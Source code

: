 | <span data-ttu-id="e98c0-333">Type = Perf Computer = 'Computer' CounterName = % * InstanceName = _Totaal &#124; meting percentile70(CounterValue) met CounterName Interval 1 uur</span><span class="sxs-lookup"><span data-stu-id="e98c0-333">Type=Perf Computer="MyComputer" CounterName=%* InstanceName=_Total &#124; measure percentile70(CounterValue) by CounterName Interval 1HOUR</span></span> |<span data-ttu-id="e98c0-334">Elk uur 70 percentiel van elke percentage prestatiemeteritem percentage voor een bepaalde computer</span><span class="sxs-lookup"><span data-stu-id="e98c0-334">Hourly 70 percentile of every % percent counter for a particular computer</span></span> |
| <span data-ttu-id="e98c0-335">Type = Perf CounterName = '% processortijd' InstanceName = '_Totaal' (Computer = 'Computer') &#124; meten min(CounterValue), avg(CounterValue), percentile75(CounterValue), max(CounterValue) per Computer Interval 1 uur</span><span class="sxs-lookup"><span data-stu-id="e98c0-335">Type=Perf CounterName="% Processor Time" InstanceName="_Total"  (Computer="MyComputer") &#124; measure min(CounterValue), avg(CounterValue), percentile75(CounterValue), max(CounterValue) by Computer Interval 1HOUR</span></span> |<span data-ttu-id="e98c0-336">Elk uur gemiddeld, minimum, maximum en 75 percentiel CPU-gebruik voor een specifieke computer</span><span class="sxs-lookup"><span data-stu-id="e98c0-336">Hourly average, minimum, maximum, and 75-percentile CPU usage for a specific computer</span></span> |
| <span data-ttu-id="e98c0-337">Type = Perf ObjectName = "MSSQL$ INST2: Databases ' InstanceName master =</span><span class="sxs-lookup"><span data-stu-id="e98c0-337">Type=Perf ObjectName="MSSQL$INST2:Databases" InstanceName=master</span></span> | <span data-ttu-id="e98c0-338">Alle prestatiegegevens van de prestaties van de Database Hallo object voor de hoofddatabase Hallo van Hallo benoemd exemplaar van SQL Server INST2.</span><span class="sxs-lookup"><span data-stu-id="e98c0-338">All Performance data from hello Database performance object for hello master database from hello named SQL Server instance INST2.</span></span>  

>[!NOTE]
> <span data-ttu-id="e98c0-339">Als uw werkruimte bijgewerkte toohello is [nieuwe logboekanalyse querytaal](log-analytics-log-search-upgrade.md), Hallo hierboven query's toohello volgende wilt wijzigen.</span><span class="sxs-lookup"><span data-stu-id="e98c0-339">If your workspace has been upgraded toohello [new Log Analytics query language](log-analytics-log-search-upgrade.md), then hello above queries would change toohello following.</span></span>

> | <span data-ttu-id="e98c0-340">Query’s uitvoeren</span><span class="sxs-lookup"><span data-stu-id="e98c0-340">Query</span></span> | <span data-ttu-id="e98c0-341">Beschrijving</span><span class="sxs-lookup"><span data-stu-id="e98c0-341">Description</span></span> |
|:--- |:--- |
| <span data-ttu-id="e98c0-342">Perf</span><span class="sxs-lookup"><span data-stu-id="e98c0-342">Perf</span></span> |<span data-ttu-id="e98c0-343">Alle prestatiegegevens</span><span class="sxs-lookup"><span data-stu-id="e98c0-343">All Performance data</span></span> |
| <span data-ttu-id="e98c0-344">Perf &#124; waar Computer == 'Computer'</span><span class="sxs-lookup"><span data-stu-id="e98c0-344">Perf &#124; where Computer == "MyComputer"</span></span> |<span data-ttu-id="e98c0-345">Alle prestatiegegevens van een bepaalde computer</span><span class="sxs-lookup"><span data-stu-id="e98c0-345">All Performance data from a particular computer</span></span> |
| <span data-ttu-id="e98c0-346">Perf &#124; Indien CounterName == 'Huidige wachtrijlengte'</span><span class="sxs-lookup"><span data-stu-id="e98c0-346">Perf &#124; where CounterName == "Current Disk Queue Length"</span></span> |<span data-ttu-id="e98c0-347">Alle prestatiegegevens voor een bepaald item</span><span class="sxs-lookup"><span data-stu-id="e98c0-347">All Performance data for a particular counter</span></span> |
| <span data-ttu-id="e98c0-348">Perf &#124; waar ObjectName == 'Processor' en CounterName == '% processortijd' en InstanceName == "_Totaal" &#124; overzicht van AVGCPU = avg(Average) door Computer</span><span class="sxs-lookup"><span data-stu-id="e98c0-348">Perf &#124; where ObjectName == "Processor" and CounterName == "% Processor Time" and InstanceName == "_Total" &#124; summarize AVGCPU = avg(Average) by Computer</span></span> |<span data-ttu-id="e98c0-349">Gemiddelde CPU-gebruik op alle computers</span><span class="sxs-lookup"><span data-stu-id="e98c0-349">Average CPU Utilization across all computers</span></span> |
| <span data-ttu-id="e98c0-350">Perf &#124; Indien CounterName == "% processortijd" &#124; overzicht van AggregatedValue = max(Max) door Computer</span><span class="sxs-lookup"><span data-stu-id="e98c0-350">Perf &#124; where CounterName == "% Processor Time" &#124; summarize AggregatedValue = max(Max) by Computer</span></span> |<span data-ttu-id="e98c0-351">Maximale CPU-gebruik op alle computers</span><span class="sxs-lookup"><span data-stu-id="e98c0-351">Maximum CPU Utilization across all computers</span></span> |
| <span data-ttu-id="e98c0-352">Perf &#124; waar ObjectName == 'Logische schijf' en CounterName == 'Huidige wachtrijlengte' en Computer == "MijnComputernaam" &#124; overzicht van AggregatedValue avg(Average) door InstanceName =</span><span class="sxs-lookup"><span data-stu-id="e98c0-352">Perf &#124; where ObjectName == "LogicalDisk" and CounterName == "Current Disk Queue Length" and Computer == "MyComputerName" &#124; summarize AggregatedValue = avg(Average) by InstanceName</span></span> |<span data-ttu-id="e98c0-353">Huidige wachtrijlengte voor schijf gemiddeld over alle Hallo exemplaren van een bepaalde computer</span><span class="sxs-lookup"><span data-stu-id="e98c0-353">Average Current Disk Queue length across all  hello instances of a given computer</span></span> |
####################
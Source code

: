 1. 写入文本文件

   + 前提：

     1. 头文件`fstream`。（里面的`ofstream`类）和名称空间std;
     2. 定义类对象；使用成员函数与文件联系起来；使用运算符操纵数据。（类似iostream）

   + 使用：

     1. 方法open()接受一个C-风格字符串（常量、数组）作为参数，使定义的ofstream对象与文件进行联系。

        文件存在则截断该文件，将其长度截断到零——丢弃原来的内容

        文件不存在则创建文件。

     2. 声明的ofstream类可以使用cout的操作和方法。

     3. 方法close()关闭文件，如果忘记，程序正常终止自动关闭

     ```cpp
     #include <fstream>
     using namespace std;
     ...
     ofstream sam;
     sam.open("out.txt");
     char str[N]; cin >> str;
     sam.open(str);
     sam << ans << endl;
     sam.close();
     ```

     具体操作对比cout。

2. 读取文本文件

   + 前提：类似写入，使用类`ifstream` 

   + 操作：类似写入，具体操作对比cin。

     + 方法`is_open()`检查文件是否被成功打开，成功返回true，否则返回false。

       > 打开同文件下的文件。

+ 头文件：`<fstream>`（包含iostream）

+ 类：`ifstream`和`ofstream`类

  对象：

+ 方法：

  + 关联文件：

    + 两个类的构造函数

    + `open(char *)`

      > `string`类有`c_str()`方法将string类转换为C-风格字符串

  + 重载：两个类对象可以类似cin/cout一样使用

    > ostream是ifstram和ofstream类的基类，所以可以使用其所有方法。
####################
## YOUR INSTRUCTIONS
Show me each line of the listing above with "bepaalde" in it.

## COMPLETED EXERCISE
: | <span data-ttu-id="e98c0-333">Type = Perf Computer = 'Computer' CounterName = % * InstanceName = _Totaal &#124; meting percentile70(CounterValue) met CounterName Interval 1 uur</span><span class="sxs-lookup"><span data-stu-id="e98c0-333">Type=Perf Computer="MyComputer" CounterName=%* InstanceName=_Total &#124; measure percentile70(CounterValue) by CounterName Interval 1HOUR</span></span> |<span data-ttu-id="e98c0-334">Elk uur 70 percentiel van elke percentage prestatiemeteritem percentage voor een bepaalde computer</span><span class="sxs-lookup"><span data-stu-id="e98c0-334">Hourly 70 percentile of every % percent counter for a particular computer</span></span> |
| <span data-ttu-id="e98c0-344">Perf &#124; waar Computer == 'Computer'</span><span class="sxs-lookup"><span data-stu-id="e98c0-344">Perf &#124; where Computer == "MyComputer"</span></span> |<span data-ttu-id="e98c0-345">Alle prestatiegegevens van een bepaalde computer</span><span class="sxs-lookup"><span data-stu-id="e98c0-345">All Performance data from a particular computer</span></span> |
| <span data-ttu-id="e98c0-352">Perf &#124; waar ObjectName == 'Logische schijf' en CounterName == 'Huidige wachtrijlengte' en Computer == "MijnComputernaam" &#124; overzicht van AggregatedValue avg(Average) door InstanceName =</span><span class="sxs-lookup"><span data-stu-id="e98c0-352">Perf &#124; where ObjectName == "LogicalDisk" and CounterName == "Current Disk Queue Length" and Computer == "MyComputerName" &#124; summarize AggregatedValue = avg(Average) by InstanceName</span></span> |<span data-ttu-id="e98c0-353">Huidige wachtrijlengte voor schijf gemiddeld over alle Hallo exemplaren van een bepaalde computer</span><span class="sxs-lookup"><span data-stu-id="e98c0-353">Average Current Disk Queue length across all  hello instances of a given computer</span></span> |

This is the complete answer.